(Plain-text document sources)

• • • • • • •

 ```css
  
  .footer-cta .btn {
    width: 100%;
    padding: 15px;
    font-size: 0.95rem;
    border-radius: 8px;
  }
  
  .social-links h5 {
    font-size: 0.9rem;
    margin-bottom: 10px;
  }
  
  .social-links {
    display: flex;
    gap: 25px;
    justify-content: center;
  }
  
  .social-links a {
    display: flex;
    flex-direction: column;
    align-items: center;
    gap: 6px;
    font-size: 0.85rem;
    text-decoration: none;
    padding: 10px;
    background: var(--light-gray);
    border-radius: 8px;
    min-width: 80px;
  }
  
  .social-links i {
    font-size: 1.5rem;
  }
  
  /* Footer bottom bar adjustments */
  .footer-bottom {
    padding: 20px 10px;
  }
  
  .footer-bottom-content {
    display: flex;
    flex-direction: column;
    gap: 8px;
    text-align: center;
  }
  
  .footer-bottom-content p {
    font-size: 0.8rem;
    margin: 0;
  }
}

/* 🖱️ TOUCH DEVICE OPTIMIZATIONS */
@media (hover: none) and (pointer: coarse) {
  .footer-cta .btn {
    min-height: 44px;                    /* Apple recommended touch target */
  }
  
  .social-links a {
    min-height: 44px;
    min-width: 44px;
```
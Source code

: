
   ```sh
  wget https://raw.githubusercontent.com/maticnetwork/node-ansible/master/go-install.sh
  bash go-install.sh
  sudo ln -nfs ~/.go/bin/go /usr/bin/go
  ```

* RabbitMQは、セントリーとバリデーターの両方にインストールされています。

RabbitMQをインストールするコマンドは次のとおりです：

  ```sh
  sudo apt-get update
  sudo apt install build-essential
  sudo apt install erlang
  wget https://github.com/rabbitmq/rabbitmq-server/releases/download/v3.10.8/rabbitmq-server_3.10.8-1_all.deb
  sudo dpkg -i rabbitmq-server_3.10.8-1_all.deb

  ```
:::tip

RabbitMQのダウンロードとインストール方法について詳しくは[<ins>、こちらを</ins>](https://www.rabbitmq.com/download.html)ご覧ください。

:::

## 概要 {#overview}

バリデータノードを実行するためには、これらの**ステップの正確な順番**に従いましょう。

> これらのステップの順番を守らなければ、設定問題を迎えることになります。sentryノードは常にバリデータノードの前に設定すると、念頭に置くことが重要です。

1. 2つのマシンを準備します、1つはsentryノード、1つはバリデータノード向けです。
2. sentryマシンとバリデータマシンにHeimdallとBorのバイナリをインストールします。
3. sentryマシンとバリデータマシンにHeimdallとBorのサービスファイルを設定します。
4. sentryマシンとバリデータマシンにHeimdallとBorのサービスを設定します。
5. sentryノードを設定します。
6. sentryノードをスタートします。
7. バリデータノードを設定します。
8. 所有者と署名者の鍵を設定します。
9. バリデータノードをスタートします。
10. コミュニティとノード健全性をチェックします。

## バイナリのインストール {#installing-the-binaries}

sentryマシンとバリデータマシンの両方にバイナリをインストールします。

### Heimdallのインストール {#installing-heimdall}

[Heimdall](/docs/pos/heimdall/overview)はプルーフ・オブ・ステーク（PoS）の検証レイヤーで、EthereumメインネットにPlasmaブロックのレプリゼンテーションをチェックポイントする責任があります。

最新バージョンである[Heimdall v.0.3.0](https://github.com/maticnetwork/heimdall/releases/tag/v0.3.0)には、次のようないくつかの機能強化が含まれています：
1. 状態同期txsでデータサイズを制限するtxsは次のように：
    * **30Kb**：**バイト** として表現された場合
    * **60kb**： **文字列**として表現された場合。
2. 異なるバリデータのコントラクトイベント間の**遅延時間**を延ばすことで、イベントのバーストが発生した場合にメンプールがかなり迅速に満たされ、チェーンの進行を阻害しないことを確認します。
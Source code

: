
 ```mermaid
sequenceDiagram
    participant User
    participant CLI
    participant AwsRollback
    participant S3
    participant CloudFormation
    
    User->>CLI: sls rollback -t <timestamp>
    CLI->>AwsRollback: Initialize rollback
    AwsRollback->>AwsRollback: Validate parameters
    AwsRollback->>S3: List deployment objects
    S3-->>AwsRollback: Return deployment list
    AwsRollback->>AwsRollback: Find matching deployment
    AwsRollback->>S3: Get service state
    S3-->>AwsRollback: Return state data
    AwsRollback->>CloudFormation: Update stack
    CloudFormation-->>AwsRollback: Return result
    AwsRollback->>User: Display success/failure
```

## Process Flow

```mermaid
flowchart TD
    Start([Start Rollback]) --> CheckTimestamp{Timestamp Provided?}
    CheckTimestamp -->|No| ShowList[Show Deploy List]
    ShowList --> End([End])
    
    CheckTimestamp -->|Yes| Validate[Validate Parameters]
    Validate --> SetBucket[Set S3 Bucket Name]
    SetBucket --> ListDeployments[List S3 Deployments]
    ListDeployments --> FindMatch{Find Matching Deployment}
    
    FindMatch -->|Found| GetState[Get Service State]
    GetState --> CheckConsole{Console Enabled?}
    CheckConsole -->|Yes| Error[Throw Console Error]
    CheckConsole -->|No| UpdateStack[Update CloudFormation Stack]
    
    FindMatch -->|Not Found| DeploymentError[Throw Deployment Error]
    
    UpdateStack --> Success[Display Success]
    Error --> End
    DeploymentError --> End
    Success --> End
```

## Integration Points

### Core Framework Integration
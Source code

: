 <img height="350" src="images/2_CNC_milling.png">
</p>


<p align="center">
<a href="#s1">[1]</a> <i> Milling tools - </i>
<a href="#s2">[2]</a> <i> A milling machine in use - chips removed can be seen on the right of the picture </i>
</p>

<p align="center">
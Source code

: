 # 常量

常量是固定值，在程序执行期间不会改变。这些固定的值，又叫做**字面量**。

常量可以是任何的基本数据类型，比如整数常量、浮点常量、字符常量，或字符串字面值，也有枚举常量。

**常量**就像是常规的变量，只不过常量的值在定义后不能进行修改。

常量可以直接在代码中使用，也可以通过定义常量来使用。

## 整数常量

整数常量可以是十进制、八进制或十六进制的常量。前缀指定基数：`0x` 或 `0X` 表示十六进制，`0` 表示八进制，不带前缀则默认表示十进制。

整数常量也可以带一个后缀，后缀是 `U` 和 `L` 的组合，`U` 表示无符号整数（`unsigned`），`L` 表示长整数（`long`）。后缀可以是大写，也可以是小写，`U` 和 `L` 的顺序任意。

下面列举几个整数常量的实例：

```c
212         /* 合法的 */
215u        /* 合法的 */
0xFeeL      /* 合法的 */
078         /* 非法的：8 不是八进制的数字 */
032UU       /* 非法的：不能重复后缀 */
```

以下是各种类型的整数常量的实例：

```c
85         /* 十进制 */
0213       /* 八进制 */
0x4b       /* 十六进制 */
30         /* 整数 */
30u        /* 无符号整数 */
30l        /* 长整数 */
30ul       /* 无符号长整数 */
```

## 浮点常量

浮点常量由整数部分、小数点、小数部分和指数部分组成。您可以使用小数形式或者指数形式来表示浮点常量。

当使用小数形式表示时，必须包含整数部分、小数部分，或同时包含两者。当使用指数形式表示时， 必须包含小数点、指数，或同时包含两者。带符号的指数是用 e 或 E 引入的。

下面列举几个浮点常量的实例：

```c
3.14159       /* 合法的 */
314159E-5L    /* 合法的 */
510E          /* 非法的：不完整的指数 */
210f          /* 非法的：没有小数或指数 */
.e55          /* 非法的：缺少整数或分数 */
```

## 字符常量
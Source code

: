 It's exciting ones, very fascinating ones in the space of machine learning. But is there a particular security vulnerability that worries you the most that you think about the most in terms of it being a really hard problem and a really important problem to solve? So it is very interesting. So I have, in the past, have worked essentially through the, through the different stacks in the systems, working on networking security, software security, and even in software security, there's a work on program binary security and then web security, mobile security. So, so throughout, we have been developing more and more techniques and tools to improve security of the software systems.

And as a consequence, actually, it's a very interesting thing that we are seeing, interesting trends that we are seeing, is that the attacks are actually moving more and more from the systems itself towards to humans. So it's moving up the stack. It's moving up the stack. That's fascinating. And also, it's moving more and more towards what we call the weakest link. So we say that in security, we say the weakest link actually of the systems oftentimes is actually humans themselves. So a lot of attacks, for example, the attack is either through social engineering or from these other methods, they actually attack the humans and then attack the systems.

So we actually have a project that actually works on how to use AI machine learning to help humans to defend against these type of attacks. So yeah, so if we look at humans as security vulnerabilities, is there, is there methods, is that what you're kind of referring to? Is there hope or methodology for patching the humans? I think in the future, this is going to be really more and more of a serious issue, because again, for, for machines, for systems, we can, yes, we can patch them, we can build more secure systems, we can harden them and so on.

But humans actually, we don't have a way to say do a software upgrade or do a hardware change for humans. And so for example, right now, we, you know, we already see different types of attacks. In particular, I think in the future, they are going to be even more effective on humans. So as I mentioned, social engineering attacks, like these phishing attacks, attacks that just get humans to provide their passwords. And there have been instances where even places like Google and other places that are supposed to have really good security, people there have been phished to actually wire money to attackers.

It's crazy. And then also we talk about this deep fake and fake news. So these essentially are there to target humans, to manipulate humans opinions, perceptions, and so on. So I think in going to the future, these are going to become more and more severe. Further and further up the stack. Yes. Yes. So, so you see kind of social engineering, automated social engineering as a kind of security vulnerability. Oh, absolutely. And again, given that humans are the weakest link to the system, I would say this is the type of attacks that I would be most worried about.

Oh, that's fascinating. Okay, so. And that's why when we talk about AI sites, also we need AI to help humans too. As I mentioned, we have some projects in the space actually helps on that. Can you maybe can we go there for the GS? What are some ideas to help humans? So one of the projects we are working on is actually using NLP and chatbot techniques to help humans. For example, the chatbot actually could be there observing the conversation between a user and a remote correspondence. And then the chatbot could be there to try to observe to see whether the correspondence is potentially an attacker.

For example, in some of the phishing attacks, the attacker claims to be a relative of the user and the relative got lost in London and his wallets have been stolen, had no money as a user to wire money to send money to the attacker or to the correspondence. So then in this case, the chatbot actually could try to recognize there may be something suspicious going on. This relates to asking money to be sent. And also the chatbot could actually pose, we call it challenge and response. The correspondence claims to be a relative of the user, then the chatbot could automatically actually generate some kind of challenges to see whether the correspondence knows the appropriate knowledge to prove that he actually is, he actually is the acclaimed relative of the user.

• • • • • • •

# [WORK ITEM]
Every line that holds the word "ShowList" should be copied from the records above.

# [RESULT]
    CheckTimestamp -->|No| ShowList[Show Deploy List]
    ShowList --> End([End])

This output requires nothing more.